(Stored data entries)
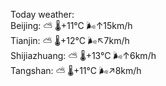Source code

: Today weather:  
Beijing: ⛅️  🌡️+11°C 🌬️↑15km/h  
Tianjin: ⛅️  🌡️+12°C 🌬️↖7km/h  
Shijiazhuang: ⛅️  🌡️+13°C 🌬️↑6km/h  
Tangshan: ⛅️  🌡️+11°C 🌬️↗8km/h  
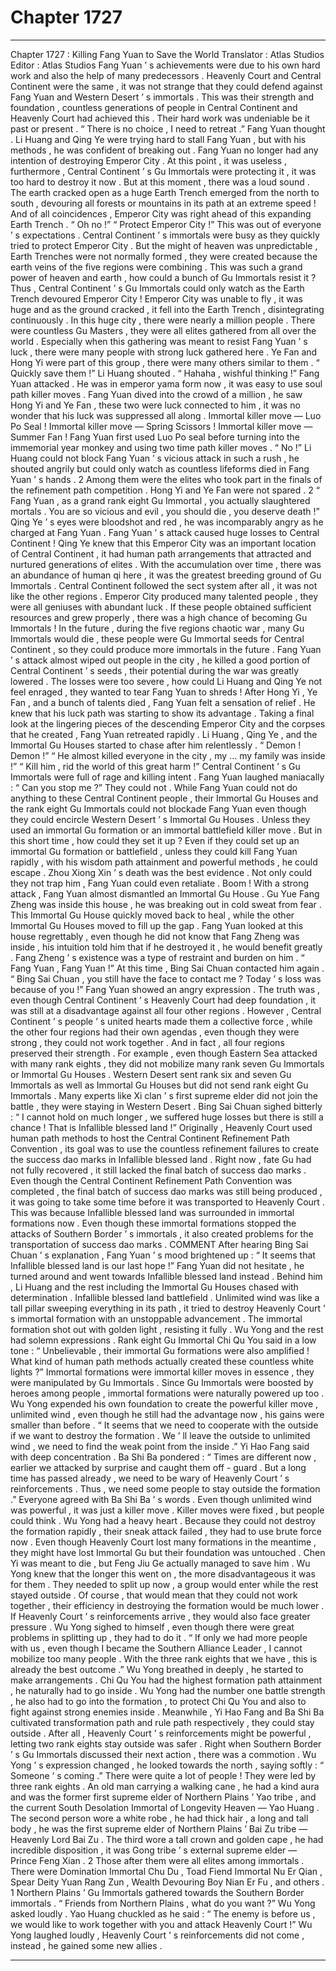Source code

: 
# Chapter 1727


---

Chapter 1727 : Killing Fang Yuan to Save the World
Translator :
Atlas Studios
Editor :
Atlas Studios
Fang Yuan ’ s achievements were due to his own hard work and also the help of many predecessors .
Heavenly Court and Central Continent were the same , it was not strange that they could defend against Fang Yuan and Western Desert ’ s immortals . This was their strength and foundation , countless generations of people in Central Continent and Heavenly Court had achieved this .
Their hard work was undeniable be it past or present .
“ There is no choice , I need to retreat .” Fang Yuan thought .
Li Huang and Qing Ye were trying hard to stall Fang Yuan , but with his methods , he was confident of breaking out .
Fang Yuan no longer had any intention of destroying Emperor City .
At this point , it was useless , furthermore , Central Continent ’ s Gu Immortals were protecting it , it was too hard to destroy it now .
But at this moment , there was a loud sound .
The earth cracked open as a huge Earth Trench emerged from the north to south , devouring all forests or mountains in its path at an extreme speed !
And of all coincidences , Emperor City was right ahead of this expanding Earth Trench .
“ Oh no !”
“ Protect Emperor City !”
This was out of everyone ’ s expectations .
Central Continent ’ s immortals were busy as they quickly tried to protect Emperor City .
But the might of heaven was unpredictable , Earth Trenches were not normally formed , they were created because the earth veins of the five regions were combining . This was such a grand power of heaven and earth , how could a bunch of Gu Immortals resist it ?
Thus , Central Continent ’ s Gu Immortals could only watch as the Earth Trench devoured Emperor City !
Emperor City was unable to fly , it was huge and as the ground cracked , it fell into the Earth Trench , disintegrating continuously .
In this huge city , there were nearly a million people . There were countless Gu Masters , they were all elites gathered from all over the world . Especially when this gathering was meant to resist Fang Yuan ’ s luck , there were many people with strong luck gathered here .
Ye Fan and Hong Yi were part of this group , there were many others similar to them .
“ Quickly save them !” Li Huang shouted .
“ Hahaha , wishful thinking !” Fang Yuan attacked .
He was in emperor yama form now , it was easy to use soul path killer moves .
Fang Yuan dived into the crowd of a million , he saw Hong Yi and Ye Fan , these two were luck connected to him , it was no wonder that his luck was suppressed all along .
Immortal killer move — Luo Po Seal !
Immortal killer move — Spring Scissors !
Immortal killer move — Summer Fan !
Fang Yuan first used Luo Po seal before turning into the immemorial year monkey and using two time path killer moves .
“ No !” Li Huang could not block Fang Yuan ’ s vicious attack in such a rush , he shouted angrily but could only watch as countless lifeforms died in Fang Yuan ’ s hands .
2
Among them were the elites who took part in the finals of the refinement path competition .
Hong Yi and Ye Fan were not spared .
2
“ Fang Yuan , as a grand rank eight Gu Immortal , you actually slaughtered mortals . You are so vicious and evil , you should die , you deserve death !” Qing Ye ’ s eyes were bloodshot and red , he was incomparably angry as he charged at Fang Yuan .
Fang Yuan ’ s attack caused huge losses to Central Continent !
Qing Ye knew that this Emperor City was an important location of Central Continent , it had human path arrangements that attracted and nurtured generations of elites . With the accumulation over time , there was an abundance of human qi here , it was the greatest breeding ground of Gu Immortals .
Central Continent followed the sect system after all , it was not like the other regions . Emperor City produced many talented people , they were all geniuses with abundant luck . If these people obtained sufficient resources and grew properly , there was a high chance of becoming Gu Immortals !
In the future , during the five regions chaotic war , many Gu Immortals would die , these people were Gu Immortal seeds for Central Continent , so they could produce more immortals in the future .
Fang Yuan ’ s attack almost wiped out people in the city , he killed a good portion of Central Continent ’ s seeds , their potential during the war was greatly lowered .
The losses were too severe , how could Li Huang and Qing Ye not feel enraged , they wanted to tear Fang Yuan to shreds !
After Hong Yi , Ye Fan , and a bunch of talents died , Fang Yuan felt a sensation of relief .
He knew that his luck path was starting to show its advantage .
Taking a final look at the lingering pieces of the descending Emperor City and the corpses that he created , Fang Yuan retreated rapidly .
Li Huang , Qing Ye , and the Immortal Gu Houses started to chase after him relentlessly .
“ Demon ! Demon !”
“ He almost killed everyone in the city , my … my family was inside !”
“ Kill him , rid the world of this great harm !”
Central Continent ’ s Gu Immortals were full of rage and killing intent .
Fang Yuan laughed maniacally : “ Can you stop me ?”
They could not .
While Fang Yuan could not do anything to these Central Continent people , their Immortal Gu Houses and the rank eight Gu Immortals could not blockade Fang Yuan even though they could encircle Western Desert ’ s Immortal Gu Houses .
Unless they used an immortal Gu formation or an immortal battlefield killer move .
But in this short time , how could they set it up ?
Even if they could set up an immortal Gu formation or battlefield , unless they could kill Fang Yuan rapidly , with his wisdom path attainment and powerful methods , he could escape .
Zhou Xiong Xin ’ s death was the best evidence .
Not only could they not trap him , Fang Yuan could even retaliate .
Boom !
With a strong attack , Fang Yuan almost dismantled an Immortal Gu House .
Gu Yue Fang Zheng was inside this house , he was breaking out in cold sweat from fear . This Immortal Gu House quickly moved back to heal , while the other Immortal Gu Houses moved to fill up the gap .
Fang Yuan looked at this house regrettably , even though he did not know that Fang Zheng was inside , his intuition told him that if he destroyed it , he would benefit greatly .
Fang Zheng ’ s existence was a type of restraint and burden on him .
“ Fang Yuan , Fang Yuan !” At this time , Bing Sai Chuan contacted him again .
“ Bing Sai Chuan , you still have the face to contact me ? Today ’ s loss was because of you !” Fang Yuan showed an angry expression .
The truth was , even though Central Continent ’ s Heavenly Court had deep foundation , it was still at a disadvantage against all four other regions .
However , Central Continent ’ s people ’ s united hearts made them a collective force , while the other four regions had their own agendas , even though they were strong , they could not work together .
And in fact , all four regions preserved their strength . For example , even though Eastern Sea attacked with many rank eights , they did not mobilize many rank seven Gu Immortals or Immortal Gu Houses . Western Desert sent rank six and seven Gu Immortals as well as Immortal Gu Houses but did not send rank eight Gu Immortals . Many experts like Xi clan ’ s first supreme elder did not join the battle , they were staying in Western Desert .
Bing Sai Chuan sighed bitterly : “ I cannot hold on much longer , we suffered huge losses but there is still a chance ! That is Infallible blessed land !”
Originally , Heavenly Court used human path methods to host the Central Continent Refinement Path Convention , its goal was to use the countless refinement failures to create the success dao marks in Infallible blessed land .
Right now , fate Gu had not fully recovered , it still lacked the final batch of success dao marks .
Even though the Central Continent Refinement Path Convention was completed , the final batch of success dao marks was still being produced , it was going to take some time before it was transported to Heavenly Court .
This was because Infallible blessed land was surrounded in immortal formations now .
Even though these immortal formations stopped the attacks of Southern Border ’ s immortals , it also created problems for the transportation of success dao marks .
COMMENT
After hearing Bing Sai Chuan ’ s explanation , Fang Yuan ’ s mood brightened up : “ It seems that Infallible blessed land is our last hope !”
Fang Yuan did not hesitate , he turned around and went towards Infallible blessed land instead .
Behind him , Li Huang and the rest including the Immortal Gu Houses chased with determination .
Infallible blessed land battlefield .
Unlimited wind was like a tall pillar sweeping everything in its path , it tried to destroy Heavenly Court ’ s immortal formation with an unstoppable advancement .
The immortal formation shot out with golden light , resisting it fully .
Wu Yong and the rest had solemn expressions .
Rank eight Gu Immortal Chi Qu You said in a low tone : “ Unbelievable , their immortal Gu formations were also amplified ! What kind of human path methods actually created these countless white lights ?”
Immortal formations were immortal killer moves in essence , they were manipulated by Gu Immortals .
Since Gu Immortals were boosted by heroes among people , immortal formations were naturally powered up too .
Wu Yong expended his own foundation to create the powerful killer move , unlimited wind , even though he still had the advantage now , his gains were smaller than before .
“ It seems that we need to cooperate with the outside if we want to destroy the formation . We ’ ll leave the outside to unlimited wind , we need to find the weak point from the inside .” Yi Hao Fang said with deep concentration .
Ba Shi Ba pondered : “ Times are different now , earlier we attacked by surprise and caught them off - guard . But a long time has passed already , we need to be wary of Heavenly Court ’ s reinforcements . Thus , we need some people to stay outside the formation .”
Everyone agreed with Ba Shi Ba ’ s words .
Even though unlimited wind was powerful , it was just a killer move .
Killer moves were fixed , but people could think .
Wu Yong had a heavy heart .
Because they could not destroy the formation rapidly , their sneak attack failed , they had to use brute force now .
Even though Heavenly Court lost many formations in the meantime , they might have lost Immortal Gu but their foundation was untouched .
Chen Yi was meant to die , but Feng Jiu Ge actually managed to save him .
Wu Yong knew that the longer this went on , the more disadvantageous it was for them . They needed to split up now , a group would enter while the rest stayed outside . Of course , that would mean that they could not work together , their efficiency in destroying the formation would be much lower . If Heavenly Court ’ s reinforcements arrive , they would also face greater pressure .
Wu Yong sighed to himself , even though there were great problems in splitting up , they had to do it .
“ If only we had more people with us , even though I became the Southern Alliance Leader , I cannot mobilize too many people . With the three rank eights that we have , this is already the best outcome .”
Wu Yong breathed in deeply , he started to make arrangements .
Chi Qu You had the highest formation path attainment , he naturally had to go inside . Wu Yong had the number one battle strength , he also had to go into the formation , to protect Chi Qu You and also to fight against strong enemies inside .
Meanwhile , Yi Hao Fang and Ba Shi Ba cultivated transformation path and rule path respectively , they could stay outside . After all , Heavenly Court ’ s reinforcements might be powerful , letting two rank eights stay outside was safer .
Right when Southern Border ’ s Gu Immortals discussed their next action , there was a commotion .
Wu Yong ’ s expression changed , he looked towards the north , saying softly : “ Someone ’ s coming .”
There were quite a lot of people !
They were led by three rank eights .
An old man carrying a walking cane , he had a kind aura and was the former first supreme elder of Northern Plains ’ Yao tribe , and the current South Desolation Immortal of Longevity Heaven — Yao Huang .
The second person wore a white robe , he had thick hair , a long and tall body , he was the first supreme elder of Northern Plains ’ Bai Zu tribe — Heavenly Lord Bai Zu .
The third wore a tall crown and golden cape , he had incredible disposition , it was Gong tribe ’ s external supreme elder — Prince Feng Xian .
2
Those after them were all elites among immortals .
There were Domination Immortal Chu Du , Toad Fiend Immortal Nu Er Qian , Spear Deity Yuan Rang Zun , Wealth Devouring Boy Nian Er Fu , and others .
1
Northern Plains ’ Gu Immortals gathered towards the Southern Border immortals .
“ Friends from Northern Plains , what do you want ?” Wu Yong asked loudly .
Yao Huang chuckled as he said : “ The enemy is before us , we would like to work together with you and attack Heavenly Court !”
Wu Yong laughed loudly , Heavenly Court ’ s reinforcements did not come , instead , he gained some new allies .

---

Work item
In the entries above, how many lines include the word "bunch"? Give only that number.

Answer
2